Advanced communication skills are essential as you need to assess and answer complex questions, supervise colleagues, and lead a forensic defense team. Whether GMC registration is maintained or not, there is a wide range of opportunities for physicians who perform forensic work. This could include working as part of an NHS trust, an NHS specialist body, a regulatory or safety and quality organisation, or within academia. Alternatively, there are many opportunities to become self-employed or develop a portfolio career. We are recruiting a number of forensic consultants (MLCs) to join our team. As an MLC, you will work closely with your colleagues across the department to support members. MLCs are responsible for medical advice, but must also focus on strengthening relationships with our members, promoting PHM and the interests of our members and the profession at large through education, teaching and participation in stakeholders and external events. International options – in many other countries, including Australia and the United States, you can pursue a career as an expert witness or consultant to a medical advocacy organization through a process similar to that of the United Kingdom.

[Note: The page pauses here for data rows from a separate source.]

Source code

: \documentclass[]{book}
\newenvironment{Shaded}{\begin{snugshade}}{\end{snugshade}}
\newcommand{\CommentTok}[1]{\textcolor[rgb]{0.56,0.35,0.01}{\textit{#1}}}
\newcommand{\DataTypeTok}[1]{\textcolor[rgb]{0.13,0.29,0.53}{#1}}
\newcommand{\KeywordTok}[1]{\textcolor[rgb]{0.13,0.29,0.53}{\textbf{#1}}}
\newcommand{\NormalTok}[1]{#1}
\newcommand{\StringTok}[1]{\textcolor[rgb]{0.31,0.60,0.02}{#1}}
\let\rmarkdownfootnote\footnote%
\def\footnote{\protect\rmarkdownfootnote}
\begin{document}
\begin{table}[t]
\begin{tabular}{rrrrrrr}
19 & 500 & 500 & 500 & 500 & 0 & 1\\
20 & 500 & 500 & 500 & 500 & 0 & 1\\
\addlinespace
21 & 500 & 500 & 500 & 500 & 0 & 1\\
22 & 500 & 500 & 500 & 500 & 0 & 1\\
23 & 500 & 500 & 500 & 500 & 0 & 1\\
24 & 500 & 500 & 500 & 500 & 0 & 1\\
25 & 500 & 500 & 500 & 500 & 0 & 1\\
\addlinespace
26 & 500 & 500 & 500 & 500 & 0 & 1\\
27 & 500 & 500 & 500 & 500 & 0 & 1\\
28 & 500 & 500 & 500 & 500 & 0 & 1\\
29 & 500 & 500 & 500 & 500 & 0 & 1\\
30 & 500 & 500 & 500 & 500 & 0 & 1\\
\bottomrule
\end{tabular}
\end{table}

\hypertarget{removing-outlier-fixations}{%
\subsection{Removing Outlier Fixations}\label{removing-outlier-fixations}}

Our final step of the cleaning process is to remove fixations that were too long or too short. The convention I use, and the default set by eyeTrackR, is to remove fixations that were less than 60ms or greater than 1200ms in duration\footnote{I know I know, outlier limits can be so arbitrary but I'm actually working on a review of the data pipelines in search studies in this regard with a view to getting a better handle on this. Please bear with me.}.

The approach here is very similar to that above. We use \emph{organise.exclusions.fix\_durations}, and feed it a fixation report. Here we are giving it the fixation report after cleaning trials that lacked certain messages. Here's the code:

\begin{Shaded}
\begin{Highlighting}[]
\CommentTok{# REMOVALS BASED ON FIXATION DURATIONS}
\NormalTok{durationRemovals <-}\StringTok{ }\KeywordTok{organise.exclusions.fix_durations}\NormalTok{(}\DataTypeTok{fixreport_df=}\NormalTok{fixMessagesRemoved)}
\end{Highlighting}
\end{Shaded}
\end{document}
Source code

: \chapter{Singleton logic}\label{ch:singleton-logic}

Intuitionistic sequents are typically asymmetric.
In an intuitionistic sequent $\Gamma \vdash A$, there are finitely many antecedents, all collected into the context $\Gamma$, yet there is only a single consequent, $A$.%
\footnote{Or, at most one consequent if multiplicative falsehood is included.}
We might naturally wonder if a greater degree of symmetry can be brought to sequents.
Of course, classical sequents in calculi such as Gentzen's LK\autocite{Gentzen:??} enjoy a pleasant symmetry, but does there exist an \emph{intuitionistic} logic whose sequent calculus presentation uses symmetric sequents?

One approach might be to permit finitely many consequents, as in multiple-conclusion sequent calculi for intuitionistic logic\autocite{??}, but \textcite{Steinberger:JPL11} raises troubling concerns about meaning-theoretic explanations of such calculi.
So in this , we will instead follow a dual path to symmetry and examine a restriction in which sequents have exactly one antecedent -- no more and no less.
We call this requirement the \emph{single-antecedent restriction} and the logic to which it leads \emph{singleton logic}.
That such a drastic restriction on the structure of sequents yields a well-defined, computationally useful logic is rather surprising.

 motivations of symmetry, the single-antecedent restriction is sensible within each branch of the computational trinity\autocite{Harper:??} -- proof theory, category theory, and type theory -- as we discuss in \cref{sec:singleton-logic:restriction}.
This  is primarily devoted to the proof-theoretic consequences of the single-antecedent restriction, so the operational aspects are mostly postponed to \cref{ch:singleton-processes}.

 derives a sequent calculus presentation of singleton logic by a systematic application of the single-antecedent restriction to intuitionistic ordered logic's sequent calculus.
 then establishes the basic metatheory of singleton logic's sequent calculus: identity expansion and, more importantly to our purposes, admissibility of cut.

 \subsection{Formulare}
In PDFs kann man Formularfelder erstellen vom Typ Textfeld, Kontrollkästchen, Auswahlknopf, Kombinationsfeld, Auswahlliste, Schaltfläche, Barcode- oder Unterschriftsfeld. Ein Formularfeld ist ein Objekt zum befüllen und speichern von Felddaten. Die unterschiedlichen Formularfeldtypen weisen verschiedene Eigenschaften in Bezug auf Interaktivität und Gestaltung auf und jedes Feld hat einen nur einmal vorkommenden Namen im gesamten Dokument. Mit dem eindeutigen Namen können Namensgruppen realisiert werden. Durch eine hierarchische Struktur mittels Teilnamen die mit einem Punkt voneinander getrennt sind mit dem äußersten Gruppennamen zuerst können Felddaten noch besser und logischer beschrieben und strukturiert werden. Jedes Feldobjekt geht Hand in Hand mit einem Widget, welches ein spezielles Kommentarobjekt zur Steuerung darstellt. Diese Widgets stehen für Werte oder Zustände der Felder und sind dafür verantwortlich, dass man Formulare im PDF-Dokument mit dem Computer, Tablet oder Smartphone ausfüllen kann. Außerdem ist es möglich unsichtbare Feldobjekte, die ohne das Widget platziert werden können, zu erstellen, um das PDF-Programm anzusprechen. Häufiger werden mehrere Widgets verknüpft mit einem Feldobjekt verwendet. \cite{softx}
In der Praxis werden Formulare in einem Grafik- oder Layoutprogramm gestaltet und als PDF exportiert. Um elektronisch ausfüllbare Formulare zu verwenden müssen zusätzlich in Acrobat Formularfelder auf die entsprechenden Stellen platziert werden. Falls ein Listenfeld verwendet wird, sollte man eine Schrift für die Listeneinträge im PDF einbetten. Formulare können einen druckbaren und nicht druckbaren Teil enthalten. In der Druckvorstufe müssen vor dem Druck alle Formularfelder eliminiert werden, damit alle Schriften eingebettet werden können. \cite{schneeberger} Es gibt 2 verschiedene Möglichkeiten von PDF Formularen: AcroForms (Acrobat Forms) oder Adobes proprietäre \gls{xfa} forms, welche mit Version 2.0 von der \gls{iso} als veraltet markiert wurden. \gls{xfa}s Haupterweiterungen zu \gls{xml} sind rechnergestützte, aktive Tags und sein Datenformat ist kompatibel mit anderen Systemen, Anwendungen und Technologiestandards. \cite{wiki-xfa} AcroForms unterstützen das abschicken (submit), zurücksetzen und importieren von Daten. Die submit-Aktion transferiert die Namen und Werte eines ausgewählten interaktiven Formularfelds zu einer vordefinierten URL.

Ideally, you are a doctor with an interest in medical law and ethics. You are someone who is passionate about supporting and protecting physicians and is looking for a new career in a dynamic and rapidly evolving industry within a mutual organization. It depends on your specific role, but the work is usually varied, mixing urgent and non-urgent components. This may include: Senior Consultant/Senior GP Level – if you have 10+ years of clinical experience, the expert role may be an attractive option for you. This includes analyzing all medical information related to a clinical negligence claim and determining whether the care provided was appropriate in the circumstances. You will then prepare a full report for the lawyers you have hired, and you may have to appear before the court as a witness if the case goes to court. This role is largely autonomous and depends on your reputation, and since your duty to the court is, it requires complete honesty and a factual assessment, regardless of your employer.